* DATA SUPPLIED:
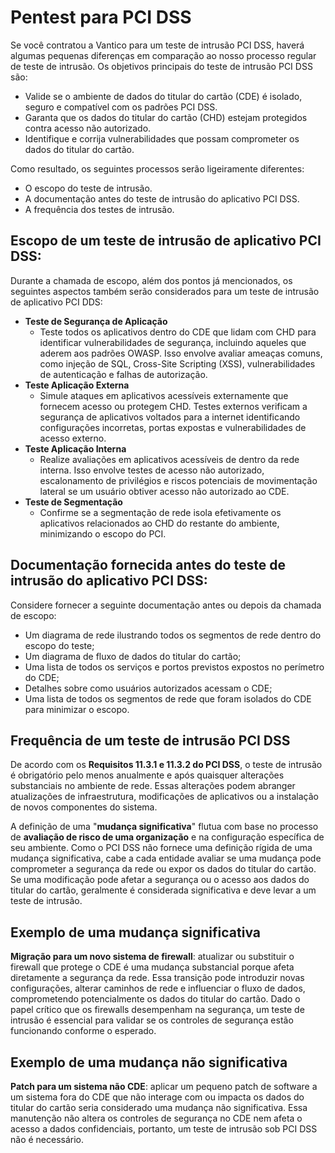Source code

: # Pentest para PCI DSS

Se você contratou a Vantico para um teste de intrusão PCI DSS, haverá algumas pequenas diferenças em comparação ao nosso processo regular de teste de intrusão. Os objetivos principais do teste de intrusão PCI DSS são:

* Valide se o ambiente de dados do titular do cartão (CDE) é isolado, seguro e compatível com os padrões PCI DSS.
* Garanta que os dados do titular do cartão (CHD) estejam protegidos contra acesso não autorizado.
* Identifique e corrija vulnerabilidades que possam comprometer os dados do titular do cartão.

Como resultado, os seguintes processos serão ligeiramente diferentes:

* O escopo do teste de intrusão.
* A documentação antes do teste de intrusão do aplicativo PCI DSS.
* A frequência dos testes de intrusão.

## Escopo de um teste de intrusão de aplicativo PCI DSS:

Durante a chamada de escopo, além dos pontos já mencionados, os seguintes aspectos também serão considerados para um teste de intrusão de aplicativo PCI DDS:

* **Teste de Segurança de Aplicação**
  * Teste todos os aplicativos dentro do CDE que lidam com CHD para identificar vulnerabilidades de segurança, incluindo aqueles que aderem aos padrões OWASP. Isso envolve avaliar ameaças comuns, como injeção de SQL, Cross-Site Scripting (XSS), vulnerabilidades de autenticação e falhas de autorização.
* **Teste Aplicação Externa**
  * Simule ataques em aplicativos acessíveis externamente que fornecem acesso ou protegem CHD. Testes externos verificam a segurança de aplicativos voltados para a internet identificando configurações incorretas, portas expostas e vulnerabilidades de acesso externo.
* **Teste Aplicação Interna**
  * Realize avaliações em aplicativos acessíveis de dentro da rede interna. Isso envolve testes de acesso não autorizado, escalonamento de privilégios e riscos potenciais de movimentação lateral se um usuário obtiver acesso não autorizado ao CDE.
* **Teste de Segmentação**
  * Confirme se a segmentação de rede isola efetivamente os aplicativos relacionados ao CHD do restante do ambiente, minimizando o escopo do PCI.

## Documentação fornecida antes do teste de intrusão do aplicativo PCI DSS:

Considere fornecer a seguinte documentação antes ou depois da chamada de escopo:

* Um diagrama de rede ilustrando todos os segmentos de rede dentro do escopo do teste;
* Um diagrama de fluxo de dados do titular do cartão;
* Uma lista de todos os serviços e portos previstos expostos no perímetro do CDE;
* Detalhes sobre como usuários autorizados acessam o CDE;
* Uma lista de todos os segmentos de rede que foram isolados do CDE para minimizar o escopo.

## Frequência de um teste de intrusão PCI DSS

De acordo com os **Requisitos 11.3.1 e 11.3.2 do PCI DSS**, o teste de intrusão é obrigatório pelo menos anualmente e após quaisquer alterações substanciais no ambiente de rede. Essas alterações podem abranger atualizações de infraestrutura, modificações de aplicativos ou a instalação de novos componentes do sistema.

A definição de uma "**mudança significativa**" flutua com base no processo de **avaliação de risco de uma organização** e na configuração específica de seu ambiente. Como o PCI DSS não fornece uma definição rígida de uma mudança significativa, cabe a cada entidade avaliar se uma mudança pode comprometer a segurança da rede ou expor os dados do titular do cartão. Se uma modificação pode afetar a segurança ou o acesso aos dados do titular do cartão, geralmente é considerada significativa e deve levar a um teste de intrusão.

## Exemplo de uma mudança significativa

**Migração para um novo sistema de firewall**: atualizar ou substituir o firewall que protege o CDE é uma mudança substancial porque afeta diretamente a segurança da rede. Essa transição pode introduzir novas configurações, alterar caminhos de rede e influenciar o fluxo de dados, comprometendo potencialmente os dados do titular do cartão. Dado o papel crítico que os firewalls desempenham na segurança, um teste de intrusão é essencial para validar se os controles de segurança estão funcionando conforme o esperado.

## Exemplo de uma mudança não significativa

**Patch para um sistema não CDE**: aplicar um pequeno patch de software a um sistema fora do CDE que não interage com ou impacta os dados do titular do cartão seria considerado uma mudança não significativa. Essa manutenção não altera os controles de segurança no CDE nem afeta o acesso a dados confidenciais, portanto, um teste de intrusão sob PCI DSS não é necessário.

---

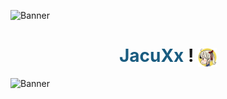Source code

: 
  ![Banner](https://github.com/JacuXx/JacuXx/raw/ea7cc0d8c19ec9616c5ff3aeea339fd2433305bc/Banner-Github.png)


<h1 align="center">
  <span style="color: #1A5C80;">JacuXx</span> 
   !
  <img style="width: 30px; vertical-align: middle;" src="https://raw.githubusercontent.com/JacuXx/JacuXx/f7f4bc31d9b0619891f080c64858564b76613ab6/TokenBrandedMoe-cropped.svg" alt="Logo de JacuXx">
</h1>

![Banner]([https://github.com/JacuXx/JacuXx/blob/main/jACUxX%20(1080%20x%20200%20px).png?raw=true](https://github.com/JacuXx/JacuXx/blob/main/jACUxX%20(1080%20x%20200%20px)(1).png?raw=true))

* WHAT YOU NEED TO DO: Pull out every line in the material above where "avaliar" occurs.

* SOLUTION TO THIS EXERCISE:
  * Teste todos os aplicativos dentro do CDE que lidam com CHD para identificar vulnerabilidades de segurança, incluindo aqueles que aderem aos padrões OWASP. Isso envolve avaliar ameaças comuns, como injeção de SQL, Cross-Site Scripting (XSS), vulnerabilidades de autenticação e falhas de autorização.
A definição de uma "**mudança significativa**" flutua com base no processo de **avaliação de risco de uma organização** e na configuração específica de seu ambiente. Como o PCI DSS não fornece uma definição rígida de uma mudança significativa, cabe a cada entidade avaliar se uma mudança pode comprometer a segurança da rede ou expor os dados do titular do cartão. Se uma modificação pode afetar a segurança ou o acesso aos dados do titular do cartão, geralmente é considerada significativa e deve levar a um teste de intrusão.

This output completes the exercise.